Values underpin Vision

Building from the ground up . . .

Dave Kinnear1-On Leadership

From time-to-time it seems we do well to get back to some fundamentals when it comes to our businesses. Many in my network seem to be doing that these days, forced to do so by the economy. The question, popularized by many of the “management gurus” is, “If I were starting this business today, (a) would I? and if so (b) what would it look like?” This is not an easy question to answer, as so many of you know!

Starting a business is one thing. Trying to turn the ship of state around and head it in a new direction is something else. Here are some thoughts that you can pick apart to apply them, hopefully, to your situation.

Have a great idea for a “new” product or service, or maybe a really neat innovation on an already existing product or service? That’s fantastic! That’s what our country is built on – innovation, improvement, change, moving forward. First, you might want to take that idea and “flesh it out a bit” to make sure it’s practical. Can it be built or delivered in a manner that will make it profitable.

Next, do exhaustive market studies. You can get some help on this and it isn’t always that expensive. I work with several of the universities in my area providing mentoring for the MBA and Entrepreneurship students. Most of the universities have programs where for a nominal fee, a business can hire a group of students to put together a marketing plan or even a full up business plan. The hidden superb value in these efforts is the research that gets done to produce them.

This part of due diligence is where many entrepreneurs fail. They love their idea and they cannot conceive of why the whole world wouldn’t also love it. “Build it and they will come,” is their mantra. WRONG! And while we know that intellectually, our emotional side wants to continue on down the path, convinced that everyone will love our idea. Tell me again why so many start-ups fail in the first five years? Could it be that their product or service wasn’t really needed/wanted? Hummmm.

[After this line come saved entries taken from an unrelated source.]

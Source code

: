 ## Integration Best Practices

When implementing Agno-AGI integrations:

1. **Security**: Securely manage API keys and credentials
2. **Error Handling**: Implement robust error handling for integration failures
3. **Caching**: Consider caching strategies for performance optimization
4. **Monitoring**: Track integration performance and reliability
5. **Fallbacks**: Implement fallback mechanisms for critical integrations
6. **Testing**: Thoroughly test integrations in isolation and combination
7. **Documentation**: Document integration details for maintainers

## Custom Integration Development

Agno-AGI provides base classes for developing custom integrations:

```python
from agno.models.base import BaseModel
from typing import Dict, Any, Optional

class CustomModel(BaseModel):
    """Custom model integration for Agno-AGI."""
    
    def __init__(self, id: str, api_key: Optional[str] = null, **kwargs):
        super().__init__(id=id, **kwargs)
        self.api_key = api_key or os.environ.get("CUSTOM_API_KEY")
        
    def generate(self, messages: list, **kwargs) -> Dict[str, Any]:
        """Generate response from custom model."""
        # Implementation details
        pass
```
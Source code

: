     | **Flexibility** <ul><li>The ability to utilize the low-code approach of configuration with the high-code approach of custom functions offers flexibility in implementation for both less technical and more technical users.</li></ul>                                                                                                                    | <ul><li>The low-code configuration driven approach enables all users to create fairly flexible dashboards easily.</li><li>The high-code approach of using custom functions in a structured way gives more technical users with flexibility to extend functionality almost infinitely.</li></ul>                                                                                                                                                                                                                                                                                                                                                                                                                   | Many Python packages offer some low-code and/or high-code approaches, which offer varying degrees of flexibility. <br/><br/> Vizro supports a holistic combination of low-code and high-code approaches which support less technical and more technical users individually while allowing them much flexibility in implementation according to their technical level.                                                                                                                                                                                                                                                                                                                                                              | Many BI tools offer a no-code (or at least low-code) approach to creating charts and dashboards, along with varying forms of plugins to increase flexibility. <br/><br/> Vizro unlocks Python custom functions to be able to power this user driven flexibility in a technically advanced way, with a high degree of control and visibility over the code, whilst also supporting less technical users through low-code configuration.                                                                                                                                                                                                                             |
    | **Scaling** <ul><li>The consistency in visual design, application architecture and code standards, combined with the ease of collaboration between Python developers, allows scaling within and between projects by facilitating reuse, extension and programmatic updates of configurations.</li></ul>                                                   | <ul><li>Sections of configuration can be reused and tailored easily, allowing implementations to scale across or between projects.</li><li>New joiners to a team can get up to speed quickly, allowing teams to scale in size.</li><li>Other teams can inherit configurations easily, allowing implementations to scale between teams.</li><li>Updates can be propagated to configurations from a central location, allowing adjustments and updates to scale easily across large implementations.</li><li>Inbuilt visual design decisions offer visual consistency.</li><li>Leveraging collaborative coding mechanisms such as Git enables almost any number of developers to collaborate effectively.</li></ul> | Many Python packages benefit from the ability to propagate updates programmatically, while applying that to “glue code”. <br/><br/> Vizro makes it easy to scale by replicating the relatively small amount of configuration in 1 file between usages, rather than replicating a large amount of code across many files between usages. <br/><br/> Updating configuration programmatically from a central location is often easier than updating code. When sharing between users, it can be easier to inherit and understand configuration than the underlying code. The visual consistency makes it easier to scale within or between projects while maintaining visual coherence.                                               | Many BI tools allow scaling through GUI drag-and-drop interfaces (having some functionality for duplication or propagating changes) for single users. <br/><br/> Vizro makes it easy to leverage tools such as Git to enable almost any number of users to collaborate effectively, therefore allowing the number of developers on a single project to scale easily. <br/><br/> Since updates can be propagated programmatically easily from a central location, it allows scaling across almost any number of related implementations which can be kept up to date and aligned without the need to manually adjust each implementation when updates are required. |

Next on the list after REAL DATA tell us that the product is viable, is to think about the way in which you will assemble the organization. If you are planning on being a sole-provider (consultant, professional service provider) then you can very likely get started. You may not want to skip this step, because in the dark hours when you are wondering why you aren’t still in that cushy W2 job, you will want to look back at what the Fundamental Organizing Principles (FOPs) for your venture were back when you were so enthusiastic.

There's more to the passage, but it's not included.